Dataset records →
================
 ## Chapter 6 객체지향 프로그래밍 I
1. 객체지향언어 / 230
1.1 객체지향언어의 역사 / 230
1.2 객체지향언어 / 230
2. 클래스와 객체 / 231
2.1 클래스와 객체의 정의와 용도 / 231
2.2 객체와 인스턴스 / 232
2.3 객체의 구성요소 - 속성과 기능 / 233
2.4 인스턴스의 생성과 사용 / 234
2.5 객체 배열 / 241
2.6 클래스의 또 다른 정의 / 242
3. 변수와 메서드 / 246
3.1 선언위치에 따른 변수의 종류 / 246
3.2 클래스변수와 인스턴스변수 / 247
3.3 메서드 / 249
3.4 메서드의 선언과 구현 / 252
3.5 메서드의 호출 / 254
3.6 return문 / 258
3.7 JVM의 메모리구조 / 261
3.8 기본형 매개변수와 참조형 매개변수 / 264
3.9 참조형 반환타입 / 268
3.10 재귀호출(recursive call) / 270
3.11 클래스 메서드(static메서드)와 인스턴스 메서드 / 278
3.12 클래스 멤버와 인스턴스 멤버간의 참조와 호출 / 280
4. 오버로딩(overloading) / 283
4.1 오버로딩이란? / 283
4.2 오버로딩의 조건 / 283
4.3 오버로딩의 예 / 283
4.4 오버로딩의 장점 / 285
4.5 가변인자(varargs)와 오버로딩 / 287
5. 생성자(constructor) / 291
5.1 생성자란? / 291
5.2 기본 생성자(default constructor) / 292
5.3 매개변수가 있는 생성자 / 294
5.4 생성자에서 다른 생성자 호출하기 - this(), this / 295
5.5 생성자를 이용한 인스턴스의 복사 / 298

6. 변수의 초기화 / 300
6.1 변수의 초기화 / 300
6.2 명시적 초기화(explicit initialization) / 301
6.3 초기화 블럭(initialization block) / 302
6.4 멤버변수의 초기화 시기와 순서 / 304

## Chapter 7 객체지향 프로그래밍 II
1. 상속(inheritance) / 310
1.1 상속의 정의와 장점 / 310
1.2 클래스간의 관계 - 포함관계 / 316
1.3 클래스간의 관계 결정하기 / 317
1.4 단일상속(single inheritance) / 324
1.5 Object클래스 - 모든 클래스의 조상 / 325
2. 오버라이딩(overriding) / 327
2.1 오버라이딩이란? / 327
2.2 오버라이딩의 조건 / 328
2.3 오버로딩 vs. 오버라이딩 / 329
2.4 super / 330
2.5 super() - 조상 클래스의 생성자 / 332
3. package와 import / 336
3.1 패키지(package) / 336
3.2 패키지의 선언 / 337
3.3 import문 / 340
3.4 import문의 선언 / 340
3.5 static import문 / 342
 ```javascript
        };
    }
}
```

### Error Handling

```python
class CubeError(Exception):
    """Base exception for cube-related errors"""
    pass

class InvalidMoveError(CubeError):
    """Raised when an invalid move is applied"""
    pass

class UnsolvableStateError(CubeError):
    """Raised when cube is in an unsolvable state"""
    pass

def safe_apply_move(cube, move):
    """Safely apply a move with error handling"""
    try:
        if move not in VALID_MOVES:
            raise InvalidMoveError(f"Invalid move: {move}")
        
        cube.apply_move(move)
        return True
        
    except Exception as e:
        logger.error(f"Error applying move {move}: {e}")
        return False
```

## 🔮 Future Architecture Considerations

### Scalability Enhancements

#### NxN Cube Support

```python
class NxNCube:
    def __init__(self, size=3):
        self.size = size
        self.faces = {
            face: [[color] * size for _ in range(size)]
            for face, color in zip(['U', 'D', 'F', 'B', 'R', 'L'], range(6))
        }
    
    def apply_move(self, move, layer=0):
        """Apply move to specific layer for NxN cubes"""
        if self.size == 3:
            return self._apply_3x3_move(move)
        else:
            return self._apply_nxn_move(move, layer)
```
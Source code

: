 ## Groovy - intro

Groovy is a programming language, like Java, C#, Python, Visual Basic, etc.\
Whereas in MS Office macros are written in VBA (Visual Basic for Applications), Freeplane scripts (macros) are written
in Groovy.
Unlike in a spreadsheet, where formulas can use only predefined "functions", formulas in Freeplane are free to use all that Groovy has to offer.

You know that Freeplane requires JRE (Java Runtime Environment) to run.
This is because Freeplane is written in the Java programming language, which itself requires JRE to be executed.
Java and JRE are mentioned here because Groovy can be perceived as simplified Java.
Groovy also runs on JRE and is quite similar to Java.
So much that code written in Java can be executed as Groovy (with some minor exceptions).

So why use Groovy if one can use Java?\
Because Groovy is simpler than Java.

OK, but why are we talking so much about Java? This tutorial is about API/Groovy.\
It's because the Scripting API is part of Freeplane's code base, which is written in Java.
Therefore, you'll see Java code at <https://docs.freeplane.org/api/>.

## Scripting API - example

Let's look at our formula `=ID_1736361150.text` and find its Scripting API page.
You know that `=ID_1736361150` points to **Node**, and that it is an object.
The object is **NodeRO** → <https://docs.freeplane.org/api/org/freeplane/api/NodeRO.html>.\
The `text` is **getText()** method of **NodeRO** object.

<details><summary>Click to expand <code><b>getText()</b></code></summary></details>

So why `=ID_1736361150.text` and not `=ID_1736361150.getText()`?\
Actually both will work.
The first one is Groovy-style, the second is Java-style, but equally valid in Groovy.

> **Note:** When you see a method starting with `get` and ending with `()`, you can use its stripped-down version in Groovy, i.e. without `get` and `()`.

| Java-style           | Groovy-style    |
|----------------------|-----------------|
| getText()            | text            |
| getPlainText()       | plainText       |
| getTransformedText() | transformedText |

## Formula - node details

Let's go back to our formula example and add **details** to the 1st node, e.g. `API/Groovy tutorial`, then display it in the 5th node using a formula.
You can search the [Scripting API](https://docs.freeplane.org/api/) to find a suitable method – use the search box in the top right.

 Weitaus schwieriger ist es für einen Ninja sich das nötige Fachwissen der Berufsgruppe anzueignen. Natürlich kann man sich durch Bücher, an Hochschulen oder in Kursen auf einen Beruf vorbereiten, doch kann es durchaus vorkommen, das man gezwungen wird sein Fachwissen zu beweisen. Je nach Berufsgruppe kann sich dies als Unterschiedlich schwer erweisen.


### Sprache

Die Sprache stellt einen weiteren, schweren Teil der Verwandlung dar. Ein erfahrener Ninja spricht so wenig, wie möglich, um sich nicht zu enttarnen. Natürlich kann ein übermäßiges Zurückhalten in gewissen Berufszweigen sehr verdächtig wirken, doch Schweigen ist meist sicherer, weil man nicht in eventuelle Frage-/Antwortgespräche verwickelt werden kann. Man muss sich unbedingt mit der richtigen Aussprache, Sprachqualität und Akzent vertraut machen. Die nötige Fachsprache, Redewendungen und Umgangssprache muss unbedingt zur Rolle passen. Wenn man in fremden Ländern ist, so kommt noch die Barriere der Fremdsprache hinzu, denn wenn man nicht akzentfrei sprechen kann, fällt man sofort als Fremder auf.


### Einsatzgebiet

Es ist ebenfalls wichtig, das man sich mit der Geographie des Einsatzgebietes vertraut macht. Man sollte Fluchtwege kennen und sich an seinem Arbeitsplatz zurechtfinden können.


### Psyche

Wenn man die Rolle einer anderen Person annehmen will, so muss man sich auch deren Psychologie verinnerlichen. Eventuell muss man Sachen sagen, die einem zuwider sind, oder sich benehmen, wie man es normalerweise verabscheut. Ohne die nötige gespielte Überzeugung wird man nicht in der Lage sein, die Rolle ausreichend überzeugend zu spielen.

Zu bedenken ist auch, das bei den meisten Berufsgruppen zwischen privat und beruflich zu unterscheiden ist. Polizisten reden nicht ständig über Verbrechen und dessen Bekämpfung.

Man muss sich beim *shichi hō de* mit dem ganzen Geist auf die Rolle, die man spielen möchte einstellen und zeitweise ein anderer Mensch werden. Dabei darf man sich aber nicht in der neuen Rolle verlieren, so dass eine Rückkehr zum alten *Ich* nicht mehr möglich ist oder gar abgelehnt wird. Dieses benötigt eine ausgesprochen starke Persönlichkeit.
================
WORK REQUEST → Which lines above run from the one containing "1.3 클래스간의 관계 결정하기 / 317" to the one containing "Unlike in a"? Give them again exactly, both ends included.

ANSWER FOR THE TASK →
1.3 클래스간의 관계 결정하기 / 317
1.4 단일상속(single inheritance) / 324
1.5 Object클래스 - 모든 클래스의 조상 / 325
2. 오버라이딩(overriding) / 327
2.1 오버라이딩이란? / 327
2.2 오버라이딩의 조건 / 328
2.3 오버로딩 vs. 오버라이딩 / 329
2.4 super / 330
2.5 super() - 조상 클래스의 생성자 / 332
3. package와 import / 336
3.1 패키지(package) / 336
3.2 패키지의 선언 / 337
3.3 import문 / 340
3.4 import문의 선언 / 340
3.5 static import문 / 342
 ```javascript
        };
    }
}
```

### Error Handling

```python
class CubeError(Exception):
    """Base exception for cube-related errors"""
    pass

class InvalidMoveError(CubeError):
    """Raised when an invalid move is applied"""
    pass

class UnsolvableStateError(CubeError):
    """Raised when cube is in an unsolvable state"""
    pass

def safe_apply_move(cube, move):
    """Safely apply a move with error handling"""
    try:
        if move not in VALID_MOVES:
            raise InvalidMoveError(f"Invalid move: {move}")
        
        cube.apply_move(move)
        return True
        
    except Exception as e:
        logger.error(f"Error applying move {move}: {e}")
        return False
```

## 🔮 Future Architecture Considerations

### Scalability Enhancements

#### NxN Cube Support

```python
class NxNCube:
    def __init__(self, size=3):
        self.size = size
        self.faces = {
            face: [[color] * size for _ in range(size)]
            for face, color in zip(['U', 'D', 'F', 'B', 'R', 'L'], range(6))
        }
    
    def apply_move(self, move, layer=0):
        """Apply move to specific layer for NxN cubes"""
        if self.size == 3:
            return self._apply_3x3_move(move)
        else:
            return self._apply_nxn_move(move, layer)
```
Source code

: ## Groovy - intro

Groovy is a programming language, like Java, C#, Python, Visual Basic, etc.\
Whereas in MS Office macros are written in VBA (Visual Basic for Applications), Freeplane scripts (macros) are written
in Groovy.
Unlike in a spreadsheet, where formulas can use only predefined "functions", formulas in Freeplane are free to use all that Groovy has to offer.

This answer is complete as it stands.